**Aim of the task**
Return the records from the first line through the line containing "3. In __Next", and leave out the pictures.

**Supplied material**
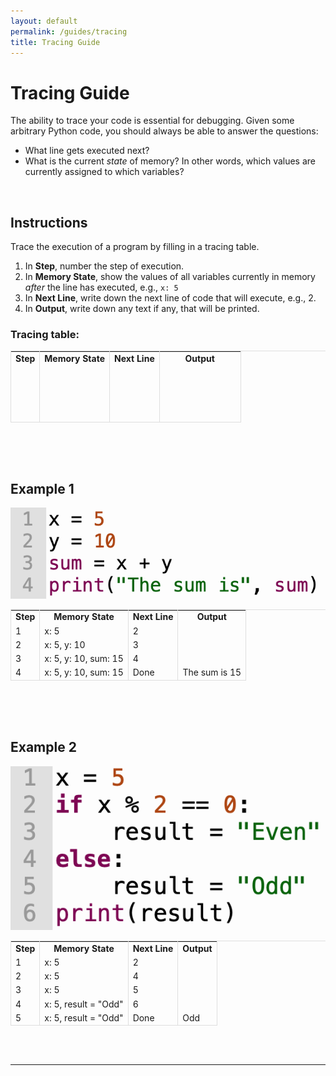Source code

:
 ```yaml
---
layout: default
permalink: /guides/tracing
title: Tracing Guide
---
```


# Tracing Guide

The ability to trace your code is essential for debugging. Given some arbitrary Python code, you should always be able to answer the questions:

* What line gets executed next?
* What is the current _state_ of memory? In other words, which values are currently assigned to which variables?

<br />


## Instructions
Trace the execution of a program by filling in a tracing table.

1. In __Step__, number the step of execution.
2. In __Memory State__, show the values of all variables currently in memory _after_ the line has executed, e.g., `x: 5`
3. In __Next Line__, write down the next line of code that will execute, e.g., 2.
4. In __Output__, write down any text if any, that will be printed.


### Tracing table:

<table style='border-left: 1px solid #dedede; border-top: 1px solid #dedede;'>
    <tr style='border-right: 1px solid #dedede;'>
        <td style='text-align: center; border-right: 1px solid #dedede;'><b>Step</b></td>
        <td style='text-align: center; border-right: 1px solid #dedede;'><b>Memory State</b></td>
        <td style='text-align: center; border-right: 1px solid #dedede;'><b>Next Line</b></td>
        <td style='text-align: center; border-right: 1px solid #dedede;'><b>&nbsp;&nbsp;&nbsp;&nbsp;&nbsp;&nbsp;&nbsp;&nbsp;&nbsp;Output&nbsp;&nbsp;&nbsp;&nbsp;&nbsp;&nbsp;&nbsp;&nbsp;&nbsp;</b></td>
    </tr>
    <tr style='border-right: 1px solid #dedede;'>
        <td style='border-right: 1px solid #dedede;'>&nbsp;</td>
        <td style='border-right: 1px solid #dedede;'>&nbsp;</td>
        <td style='border-right: 1px solid #dedede;'>&nbsp;</td>
        <td style='border-right: 1px solid #dedede;'>&nbsp;</td>
    </tr>
    <tr style='border-right: 1px solid #dedede;'>
        <td style='border-right: 1px solid #dedede;'>&nbsp;</td>
        <td style='border-right: 1px solid #dedede;'>&nbsp;</td>
        <td style='border-right: 1px solid #dedede;'>&nbsp;</td>
        <td style='border-right: 1px solid #dedede;'>&nbsp;</td>
    </tr>
    <tr style='border-right: 1px solid #dedede;'>
        <td style='border-right: 1px solid #dedede;'>&nbsp;</td>
        <td style='border-right: 1px solid #dedede;'>&nbsp;</td>
        <td style='border-right: 1px solid #dedede;'>&nbsp;</td>
        <td style='border-right: 1px solid #dedede;'>&nbsp;</td>
    </tr>
    <tr style='border-right: 1px solid #dedede; border-bottom: 1px solid #dedede;'>
        <td style='border-right: 1px solid #dedede;'>&nbsp;</td>
        <td style='border-right: 1px solid #dedede;'>&nbsp;</td>
        <td style='border-right: 1px solid #dedede;'>&nbsp;</td>
        <td style='border-right: 1px solid #dedede;'>&nbsp;</td>
    </tr>
</table>

<br />
<br />
<br />


## Example 1


![Tracing Example 1](../images/tracing1.png "Tracing example 1")

<table style='border-left: 1px solid #dedede; border-top: 1px solid #dedede;'>
    <tr style='border-right: 1px solid #dedede;'>
        <td style='text-align: center; border-right: 1px solid #dedede;'><b>Step</b></td>
        <td style='text-align: center; border-right: 1px solid #dedede;'><b>Memory State</b></td>
        <td style='text-align: center; border-right: 1px solid #dedede;'><b>Next Line</b></td>
        <td style='text-align: center; border-right: 1px solid #dedede;'><b>Output</b></td>
    </tr>
    <tr style='border-right: 1px solid #dedede;'>
        <td style='border-right: 1px solid #dedede;'>1</td>
        <td style='border-right: 1px solid #dedede;'>x: 5</td>
        <td style='border-right: 1px solid #dedede;'>2</td>
        <td style='border-right: 1px solid #dedede;'>&nbsp;</td>
    </tr>
    <tr style='border-right: 1px solid #dedede;'>
        <td style='border-right: 1px solid #dedede;'>2</td>
        <td style='border-right: 1px solid #dedede;'>x: 5, y: 10</td>
        <td style='border-right: 1px solid #dedede;'>3</td>
        <td style='border-right: 1px solid #dedede;'>&nbsp;</td>
    </tr>
    <tr style='border-right: 1px solid #dedede;'>
        <td style='border-right: 1px solid #dedede;'>3</td>
        <td style='border-right: 1px solid #dedede;'>x: 5, y: 10, sum: 15</td>
        <td style='border-right: 1px solid #dedede;'>4</td>
        <td style='border-right: 1px solid #dedede;'>&nbsp;</td>
    </tr>
    <tr style='border-right: 1px solid #dedede; border-bottom: 1px solid #dedede;'>
        <td style='border-right: 1px solid #dedede;'>4</td>
        <td style='border-right: 1px solid #dedede;'>x: 5, y: 10, sum: 15</td>
        <td style='border-right: 1px solid #dedede;'>Done</td>
        <td style='border-right: 1px solid #dedede;'>The sum is 15</td>
    </tr>
</table>

<br />
<br />
<br />

## Example 2

![Tracing Example 2](../images/tracing2.png "Tracing example 2")

<table style='border-left: 1px solid #dedede; border-top: 1px solid #dedede;'>
    <tr style='border-right: 1px solid #dedede;'>
        <td style='text-align: center; border-right: 1px solid #dedede;'><b>Step</b></td>
        <td style='text-align: center; border-right: 1px solid #dedede;'><b>Memory State</b></td>
        <td style='text-align: center; border-right: 1px solid #dedede;'><b>Next Line</b></td>
        <td style='text-align: center; border-right: 1px solid #dedede;'><b>Output</b></td>
    </tr>
    <tr style='border-right: 1px solid #dedede;'>
        <td style='border-right: 1px solid #dedede;'>1</td>
        <td style='border-right: 1px solid #dedede;'>x: 5</td>
        <td style='border-right: 1px solid #dedede;'>2</td>
        <td style='border-right: 1px solid #dedede;'>&nbsp;</td>
    </tr>
    <tr style='border-right: 1px solid #dedede;'>
        <td style='border-right: 1px solid #dedede;'>2</td>
        <td style='border-right: 1px solid #dedede;'>x: 5</td>
        <td style='border-right: 1px solid #dedede;'>4</td>
        <td style='border-right: 1px solid #dedede;'>&nbsp;</td>
    </tr>
    <tr style='border-right: 1px solid #dedede;'>
        <td style='border-right: 1px solid #dedede;'>3</td>
        <td style='border-right: 1px solid #dedede;'>x: 5</td>
        <td style='border-right: 1px solid #dedede;'>5</td>
        <td style='border-right: 1px solid #dedede;'>&nbsp;</td>
    </tr>
    <tr style='border-right: 1px solid #dedede;'>
        <td style='border-right: 1px solid #dedede;'>4</td>
        <td style='border-right: 1px solid #dedede;'>x: 5, result = "Odd"</td>
        <td style='border-right: 1px solid #dedede;'>6</td>
        <td style='border-right: 1px solid #dedede;'>&nbsp;</td>
    </tr>
    <tr style='border-right: 1px solid #dedede; border-bottom: 1px solid #dedede;'>
        <td style='border-right: 1px solid #dedede;'>5</td>
        <td style='border-right: 1px solid #dedede;'>x: 5, result = "Odd"</td>
        <td style='border-right: 1px solid #dedede;'>Done</td>
        <td style='border-right: 1px solid #dedede;'>Odd</td>
    </tr>
</table>

<br />
<br />


---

**Result of the task**
Source code

:
 ```yaml
---
layout: default
permalink: /guides/tracing
title: Tracing Guide
---
```


# Tracing Guide

The ability to trace your code is essential for debugging. Given some arbitrary Python code, you should always be able to answer the questions:

* What line gets executed next?
* What is the current _state_ of memory? In other words, which values are currently assigned to which variables?

<br />


## Instructions
Trace the execution of a program by filling in a tracing table.

1. In __Step__, number the step of execution.
2. In __Memory State__, show the values of all variables currently in memory _after_ the line has executed, e.g., `x: 5`
3. In __Next Line__, write down the next line of code that will execute, e.g., 2.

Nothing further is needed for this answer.